Ana stared at Seastone through the cabin's dim, flickering light, the storm still rumbling in a low, rhythmic growl around them. There was a long, heavy pause. Not because Ana lacked a response, but because she was genuinely trying to determine if the Twi'lek had managed to develop an entirely new branch of physics, one completely unmoored from reality.
Beside her, Mistral spoke up, his voice colored by a concern that mirrored her own.
Ana closed her eyes for a moment, letting out a slow, measured breath before she finally looked up.
"Yes," she said, her voice flat with a weary sort of finality.
"Yes, she did."
Her gaze drifted back to Seastone, who remained looking entirely, bafflingly pleased with herself.
"She just explained tactical survival through a mixture of alcohol ratios, explosive approximations, and the strategic deployment of meat shields." She paused, the absurdity of the sentence hanging in the salt-thick air.
"And I think she truly believes it's a philosophy."

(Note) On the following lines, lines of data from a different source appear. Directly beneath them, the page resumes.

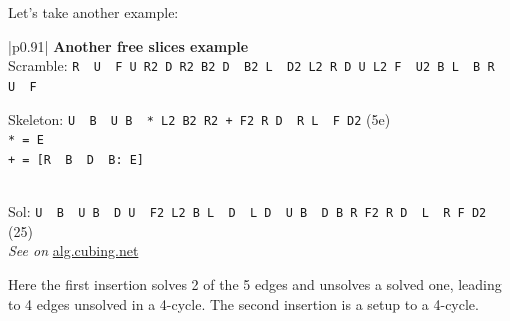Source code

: \documentclass[11pt,a4paper]{book}
\newcommand{\p}{\textquotesingle}
\newcommand{\m}{\texttt}
\newcommand{\ps}{\p\,\,}
\begin{document}
Let's take another example:

\bigskip
\begin{tabular}{|p{}|}
\hline
\textbf{Another free slices example}\\
\hline
Scramble: \m{R\ps U\ps F U R2 D R2 B2 D\ps B2 L\ps D2 L2 R D U L2 F\ps U2 B L\ps B R\ps U\ps F}\\
\hline
\begin{minipage}[l]{0.650\textwidth}
Skeleton: \m{U\ps B\ps U B\ps * L2 B2 R2 + F2 R D\ps R L\ps F D2} (5e)\\
\m{* = E\ps}\\
\m{+ = [R\ps B\ps D\ps B: E]}
\end{minipage}
\begin{minipage}[c]{0.25\textwidth}

\end{minipage}\\
\hline
Sol: \m{U\ps B\ps U B\ps D U\ps F2 L2 B L\ps D\ps L D\ps U B\ps D B R F2 R D\ps L\ps R F D2} (25)\\
\hline
\emph{See on }\href{https://alg.cubing.net/?alg=U-_B-_U_B-_E-_L2_B2_R2_\%5BR-_B-_D-_B:_E\%5D_F2_R_D-_R_L-_F_D2&setup=R-_U-_F_U_R2_D_R2_B2_D-_B2_L-_D2_L2_R_D_U_L2_F-_U2_B_L-_B_R-_U-_F}{alg.cubing.net}\\
\hline
\end{tabular}
\bigskip

Here the first insertion solves 2 of the 5 edges and unsolves a solved one, leading to 4 edges unsolved in a 4-cycle. The second insertion is a setup to a 4-cycle.
\end{document}
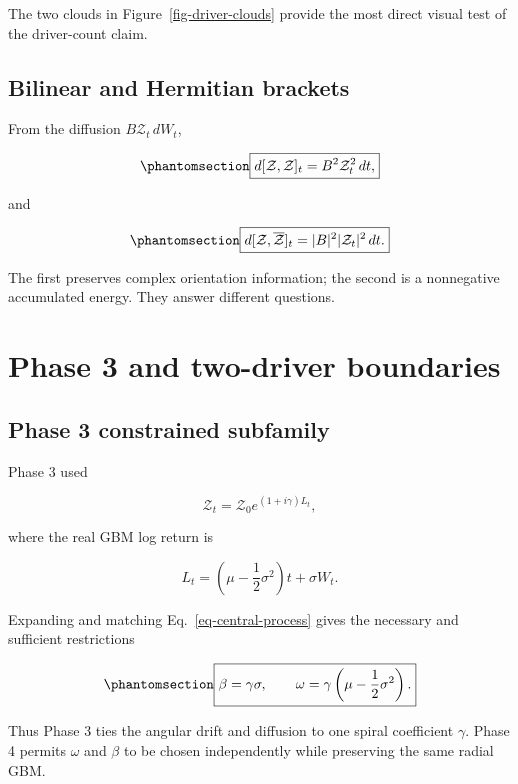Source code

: \documentclass[
  english,
  10pt,
  letterpaper,
  DIV=11,
  numbers=noendperiod]{scrartcl}
\begin{document}
The two clouds in Figure~\ref{fig-driver-clouds} provide the most direct
visual test of the driver-count claim.

\subsection{Bilinear and Hermitian
brackets}\label{bilinear-and-hermitian-brackets}

From the diffusion \(B\mathcal Z_t\,dW_t\),

\begin{equation}\protect\phantomsection\label{eq-bilinear-bracket}{
\boxed{
d[\mathcal Z,\mathcal Z]_t
=B^2\mathcal Z_t^2\,dt,
}
}\end{equation}

and

\begin{equation}\protect\phantomsection\label{eq-hermitian-bracket}{
\boxed{
d[\mathcal Z,\overline{\mathcal Z}]_t
=|B|^2|\mathcal Z_t|^2\,dt.
}
}\end{equation}

The first preserves complex orientation information; the second is a
nonnegative accumulated energy. They answer different questions.

\section{Phase 3 and two-driver boundaries}\label{sec-boundaries}

\subsection{Phase 3 constrained
subfamily}\label{phase-3-constrained-subfamily}

Phase 3 used

\[
\mathcal Z_t
=
\mathcal Z_0e^{(1+i\gamma)L_t},
\]

where the real GBM log return is

\[
L_t
=
\left(\mu-\frac12\sigma^2\right)t+\sigma W_t.
\]

Expanding and matching Eq.~\ref{eq-central-process} gives the necessary
and sufficient restrictions

\begin{equation}\protect\phantomsection\label{eq-phase3-restrictions}{
\boxed{
\beta=\gamma\sigma,\qquad
\omega=\gamma\left(\mu-\frac12\sigma^2\right).
}
}\end{equation}

Thus Phase 3 ties the angular drift and diffusion to one spiral
coefficient \(\gamma\). Phase 4 permits \(\omega\) and \(\beta\) to be
chosen independently while preserving the same radial GBM.
\end{document}
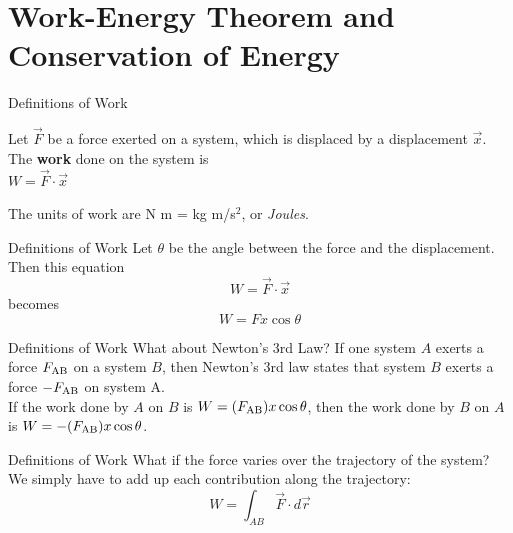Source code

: \documentclass{beamer}
\begin{document}
\section{Work-Energy Theorem and Conservation of Energy}

\begin{frame}{Definitions of Work}
\begin{tcolorbox}[colback=white,colframe=red!40!blue,title=Physical Definition of Work]
\alert{Let $\vec{F}$ be a force exerted on a system, which is displaced by a displacement $\vec{x}$.  The \textbf{work} done on the system is} \\
\alert{$W = \vec{F} \cdot \vec{x}$} \\
\end{tcolorbox}
The units of work are N m = kg m/s$^2$, or \textit{Joules}. \\
\end{frame}

\begin{frame}{Definitions of Work}
Let $\theta$ be the angle between the force and the displacement.  Then this equation
\begin{equation}
W = \vec{F} \cdot \vec{x}
\end{equation}
becomes
\begin{equation}
W = Fx\cos\theta
\end{equation}
\end{frame}

\begin{frame}{Definitions of Work}
What about Newton's 3rd Law?  If one system $A$ exerts a force $F_{\rm AB}$ on a system $B$, then Newton's 3rd law states that system $B$ exerts a force $-F_{\rm AB}$ on system A. \\
\vspace{0.5cm}
If \alert{the work done by $A$ on $B$} is $W = (F_{\rm AB})x\cos\theta$, then \alert{the work done by $B$ on $A$} is $W = -(F_{\rm AB})x\cos\theta$.
\end{frame}

\begin{frame}{Definitions of Work}
What if the force varies over the trajectory of the system?  We simply have to add up each contribution along the trajectory:
\begin{equation}
W = \int_{AB} \vec{F} \cdot d\vec{r}
\end{equation}
\end{frame}
\end{document}

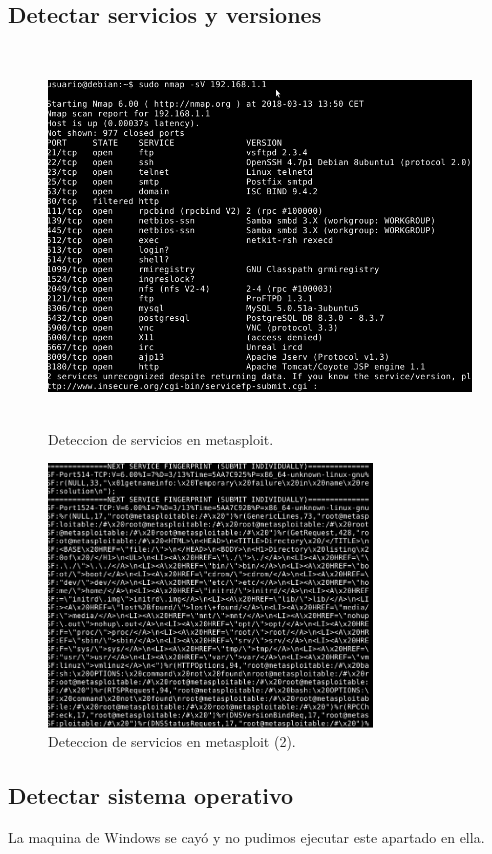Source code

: \documentclass[11pt]{article}
\begin{document}
    \subsection{Detectar servicios y versiones}
      \begin{figure}[H]
        \centering
        \includegraphics[width = \textwidth, height = 10cm]{sondeo13}
        \caption{Deteccion de servicios en metasploit.}
      \end{figure}

      \begin{figure}[H]
        \centering
        \includegraphics[width = \textwidth, height = 7cm]{sondeo14}
        \caption{Deteccion de servicios en metasploit (2).}
      \end{figure}

    \subsection{Detectar sistema operativo}
      \par
      La maquina de Windows se cayó y no pudimos ejecutar este apartado en ella.
\end{document}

The boat rocked with a new, gentler cadence as the storm's violence began to ebb, the vessel pushing deeper into the dark, stabilizing waters farther from the island. Ana leaned back against the bulkhead, the adrenaline fading into a bone-deep fatigue that made it impossible to maintain her usual wall of disbelief.
"What concerns me most," she continued, her voice dropping to a quiet, contemplative murmur,
"is that statistically speaking, she shouldn't still be breathing."
She shifted her eyes toward Mistral, her expression unreadable in the shadows.
"Which leads me to believe one of two things is happening." She lifted a hand, gesturing vaguely toward the Twi'lek.
"Either she is accidentally brilliant, or the universe is simply too afraid to correct her."